Saturday, May 21, 2011

New York Times: 'Sing for Your Life'

[Ryan Speedo Green (DenverPost.com)]

By DANIEL BERGNER
Published: May 19, 2011
“Ryan Speedo Green stands almost six-foot-five and weighs 300 pounds and wears size 17 shoes, and on a Sunday afternoon in March he was running in place and doing jumping jacks as he waited in the wings of the Metropolitan Opera for his turn to sing. It was the semifinals of the most important operatic voice competition in America, and Ryan was seized by such anxiety that he felt his massive body vanishing. Seventeen of the 22 singers left in the contest had gone before him; to his ears their performances were spectacular. He was fighting off the feeling that he didn’t belong here. Ryan, who is African-American, grew up in low-income housing and a trailer park in southeastern Virginia. When he was 12, he spent time in juvenile detention for threatening his brother and mother. During high school he moved to a street of shacklike homes, with a drug dealer’s headquarters across from his family’s front door and with bullet holes from stray gunfire just above his mother’s bedroom window.

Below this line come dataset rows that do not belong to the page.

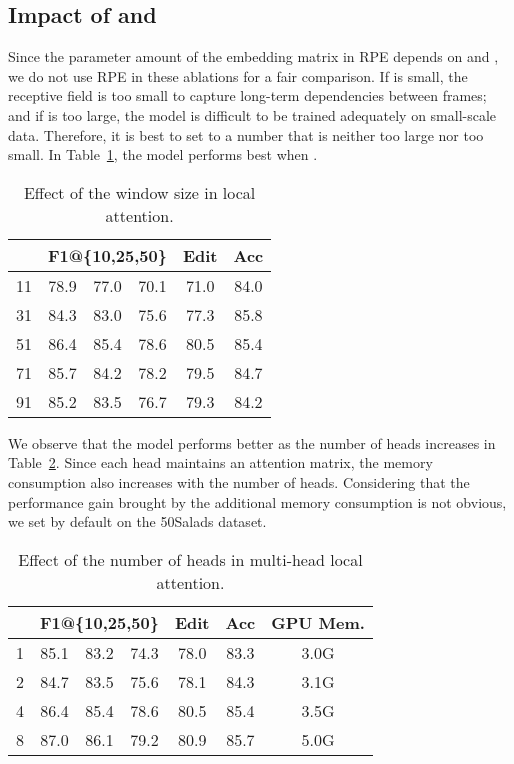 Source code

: \documentclass[letterpaper]{article} \usepackage[submission]{aaai23}  \usepackage{times}  \usepackage{helvet}  \usepackage{courier}  \usepackage[hyphens]{url}  \usepackage{graphicx} \urlstyle{rm} \def\UrlFont{\rm}  \usepackage{natbib}  \usepackage{caption} \frenchspacing  \setlength{\pdfpagewidth}{8.5in} \setlength{\pdfpageheight}{11in} \usepackage{algorithm}
\begin{document}
\subsection{Impact of  and }
Since the parameter amount of the embedding matrix  in RPE depends on  and , we do not use RPE in these ablations for a fair comparison. If  is small, the receptive field is too small to capture long-term dependencies between frames; and if  is too large, the model is difficult to be trained adequately on small-scale data. Therefore, it is best to set  to a number that is neither too large nor too small. In Table~\ref{tab:w}, the model performs best when . 

\begin{table}[ht]
\centering
\begin{tabular}{cccccc}
    \toprule
        & \multicolumn{3}{c}{F1@\{10,25,50\}} & Edit & Acc\\
    \midrule
    11 & 78.9 & 77.0 & 70.1 & 71.0 & 84.0\\
    31 & 84.3 & 83.0 & 75.6 & 77.3 & 85.8\\
    51 & 86.4 & 85.4 & 78.6 & 80.5 & 85.4\\
    71 & 85.7 & 84.2 & 78.2 & 79.5 & 84.7\\
    91 & 85.2 & 83.5 & 76.7 & 79.3 & 84.2\\
    \bottomrule
\end{tabular}
\caption{Effect of the window size  in local attention.}
\label{tab:w}
\end{table}

We observe that the model performs better as the number of heads  increases in Table~\ref{tab:h}. Since each head maintains an attention matrix, the memory consumption also increases with the number of heads. Considering that the performance gain brought by the additional memory consumption is not obvious, we set  by default on the 50Salads dataset.

\begin{table}[ht]
\centering
\begin{tabular}{ccccccc}
    \toprule
        & \multicolumn{3}{c}{F1@\{10,25,50\}} & Edit & Acc & GPU Mem.\\
    \midrule
    1 & 85.1 & 83.2 & 74.3 & 78.0 & 83.3 & 3.0G\\
    2 & 84.7 & 83.5 & 75.6 & 78.1 & 84.3 & 3.1G\\
    4 & 86.4 & 85.4 & 78.6 & 80.5 & 85.4 & 3.5G\\
    8 & 87.0 & 86.1 & 79.2 & 80.9 & 85.7 & 5.0G\\
    \bottomrule
\end{tabular}
\caption{Effect of the number of heads  in multi-head local attention.}
\label{tab:h}
\end{table}
\end{document}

“Now, almost 25, he stopped his calisthenics and stepped onstage where, under the Met’s gilded ceiling and Austrian chandeliers, he would deliver the first of his two songs — Banquo’s terrified aria from Verdi’s 'Macbeth' — alone except for a pianist who would accompany him. In the theater’s otherwise empty orchestra level, seven judges sat isolated behind their laptops, waiting for him to begin. Families of the contestants filled the first balcony; his mother was up there, gazing down on him. Out of reverence for Verdi’s music, he had wanted his performance to be pure, unadorned by any acting, but as he began the aria, singing of 'a thousand nightmares' in the aftermath of the King of Scotland’s murder, Ryan’s absolutely unmoving feet and rigid posture seemed to reflect not an artistic choice or the character’s alarm but, instead, Ryan’s own fear. His immense voice sounded constrained along with his limbs and torso. When the song was over, the judges conferred, and Ryan hurried to the wings for a sip of water. He returned, having unbuttoned his suit jacket to reveal a bright red vest, and this time he unleashed himself as he sang Leporello’s list of his master’s amorous conquests from 'Don Giovanni.' The sumptuous vibrations of his bass-baritone spread through the house as he reveled in his character’s taunting sexual glee. He flitted his fingers through the air, leaned back against the piano and shimmied.

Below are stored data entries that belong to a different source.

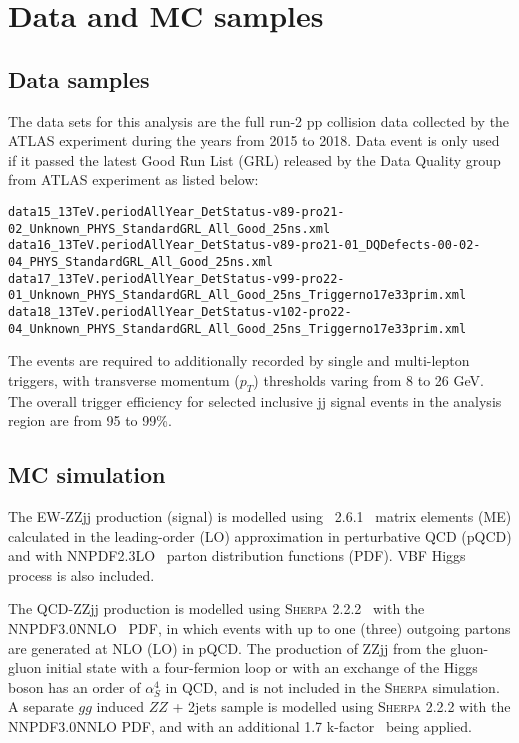 \section{Data and MC samples}

\subsection{Data samples}

The data sets for this analysis are the full run-2 pp collision data collected by the ATLAS experiment during the years from 2015 to 2018.
Data event is only used if it passed the latest Good Run List (GRL) released by the Data Quality group from ATLAS experiment as listed below:


{\tiny
\begin{verbatim}
data15_13TeV.periodAllYear_DetStatus-v89-pro21-02_Unknown_PHYS_StandardGRL_All_Good_25ns.xml
data16_13TeV.periodAllYear_DetStatus-v89-pro21-01_DQDefects-00-02-04_PHYS_StandardGRL_All_Good_25ns.xml
data17_13TeV.periodAllYear_DetStatus-v99-pro22-01_Unknown_PHYS_StandardGRL_All_Good_25ns_Triggerno17e33prim.xml
data18_13TeV.periodAllYear_DetStatus-v102-pro22-04_Unknown_PHYS_StandardGRL_All_Good_25ns_Triggerno17e33prim.xml
\end{verbatim}
}

The events are required to additionally recorded by single and multi-lepton triggers, with transverse momentum ($p_{T}$) thresholds varing from 8 to 26 GeV.
The overall trigger efficiency for selected inclusive \llll jj signal events in the analysis region are from 95 to 99\%.

\subsection{MC simulation}
\label{sec:mc}

The EW-ZZjj production (signal) is modelled using \MGMCatNLO~2.6.1~\cite{Alwall:2014hca} matrix elements (ME) calculated in the leading-order (LO) approximation
in perturbative QCD (pQCD) and with NNPDF2.3LO~\cite{Ball:2012cx} parton distribution functions (PDF).
VBF Higgs process is also included.

The QCD-ZZjj production is modelled using \textsc{Sherpa} 2.2.2~\cite{Gleisberg:2008ta} with the NNPDF3.0NNLO~\cite{ball2015parton} PDF,
in which events with up to one (three) outgoing partons are generated at NLO (LO) in pQCD.
The production of ZZjj from the gluon-gluon initial state with a four-fermion loop or with an exchange of the Higgs boson has an order of $\alpha_{S}^{4}$ in QCD,
and is not included in the \textsc{Sherpa} simulation.
A separate $gg$ induced $ZZ$ + 2jets sample is modelled using \textsc{Sherpa} 2.2.2 with the NNPDF3.0NNLO PDF,
and with an additional 1.7 k-factor~\cite{PhysRevD.92.094028} being applied.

“After the performances, while the judges debated and tallied, the singers gathered with their families in an area whose broad windows overlook Lincoln Center’s plaza. Ryan’s mother, Valerie Elloinchi, a tall woman in a cream-colored dress who grew up in a Brooklyn housing project, was in proud tears. The contestants were told to line up. Gayletha Nichols, the competition’s director, a former opera singer draped in elegant fabrics, would read out the finalists; only eight would move on. Ryan studied Nichols’s eyes for some hint that he was among them. He scarcely breathed, worried he might miss his name. As she called forward three low-voiced men, but not him, his body wilted to one side. When she read out the seventh name — not his — he knew it was over. There were four deep voices among the seven. It was clear, he said later, that a tenor or a woman would be the eighth.

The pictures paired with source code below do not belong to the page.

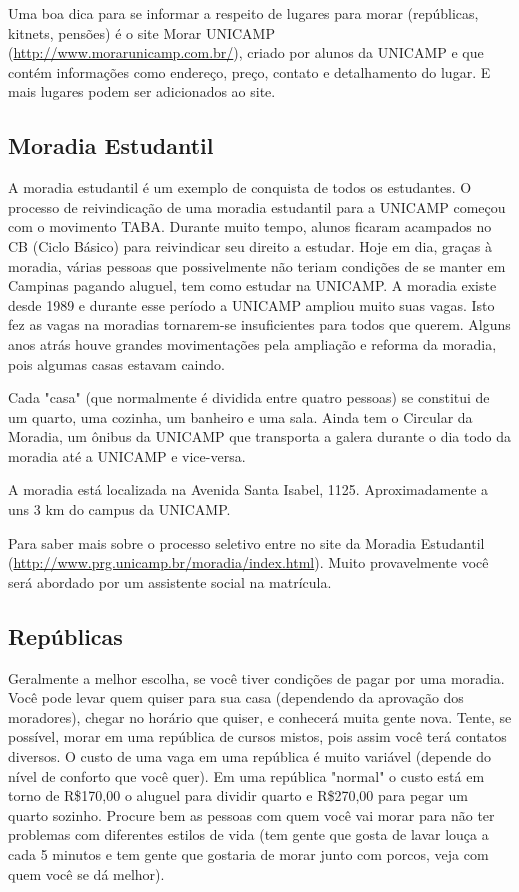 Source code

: Uma boa dica para se informar a respeito de lugares para morar (repúblicas,
kitnets, pensões) é o site Morar UNICAMP
(\url{http://www.morarunicamp.com.br/}), criado por alunos da UNICAMP e que
contém informações como endereço, preço, contato e detalhamento do lugar. E mais
lugares podem ser adicionados ao site.

\subsection{Moradia Estudantil}
A moradia estudantil é um exemplo de conquista de todos os estudantes.
O processo de reivindicação de uma moradia estudantil para a UNICAMP começou com
o movimento TABA. Durante muito tempo, alunos ficaram acampados no CB (Ciclo
Básico) para reivindicar seu direito a estudar. Hoje em dia, graças à moradia,
várias pessoas que possivelmente não teriam condições de se manter em Campinas
pagando aluguel, tem como estudar na UNICAMP. A moradia existe desde 1989
e durante esse período a UNICAMP ampliou muito suas vagas. Isto fez as vagas na
moradias tornarem-se insuficientes para todos que querem. Alguns anos atrás
houve grandes movimentações pela ampliação e reforma da moradia, pois algumas
casas estavam caindo. 

Cada "casa" (que normalmente é dividida entre quatro pessoas) se constitui de um
quarto, uma cozinha, um banheiro e uma sala. Ainda tem o Circular da Moradia, um
ônibus da UNICAMP que transporta a galera durante o dia todo da moradia até
a UNICAMP e vice-versa.

A moradia está localizada na Avenida Santa Isabel, 1125. Aproximadamente a uns
3 km do campus da UNICAMP.

Para saber mais sobre o processo seletivo entre no site da Moradia Estudantil
(\url{http://www.prg.unicamp.br/moradia/index.html}). Muito provavelmente você
será abordado por um assistente social na matrícula.

\subsection{Repúblicas}
Geralmente a melhor escolha, se você tiver condições de pagar por uma moradia.
Você pode levar quem quiser para sua casa (dependendo da aprovação dos
moradores), chegar no horário que quiser, e conhecerá muita gente nova. Tente,
se possível, morar em uma república de cursos mistos, pois assim você terá
contatos diversos. O custo de uma vaga em uma república é muito variável
(depende do nível de conforto que você quer). Em uma república "normal" o custo
está em torno de R\$170,00 o aluguel para dividir quarto e R\$270,00 para pegar
um quarto sozinho. Procure bem as pessoas com quem você vai morar para não ter
problemas com diferentes estilos de vida (tem gente que gosta de lavar louça
a cada 5 minutos e tem gente que gostaria de morar junto com porcos, veja com
quem você se dá melhor).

“When Nichols announced his name, Ryan’s fists burst from his pockets. He squatted down, then sprang upward, his 300 pounds exploding into the air. The eight finalists would spend the following week within the Met’s practice chambers, being molded by the Met’s coaches and schooled by the conductor for the finals — a concert with the Met orchestra the next Sunday, in front of a packed house. Ryan belonged, however briefly, within one of the greatest opera houses in the world.”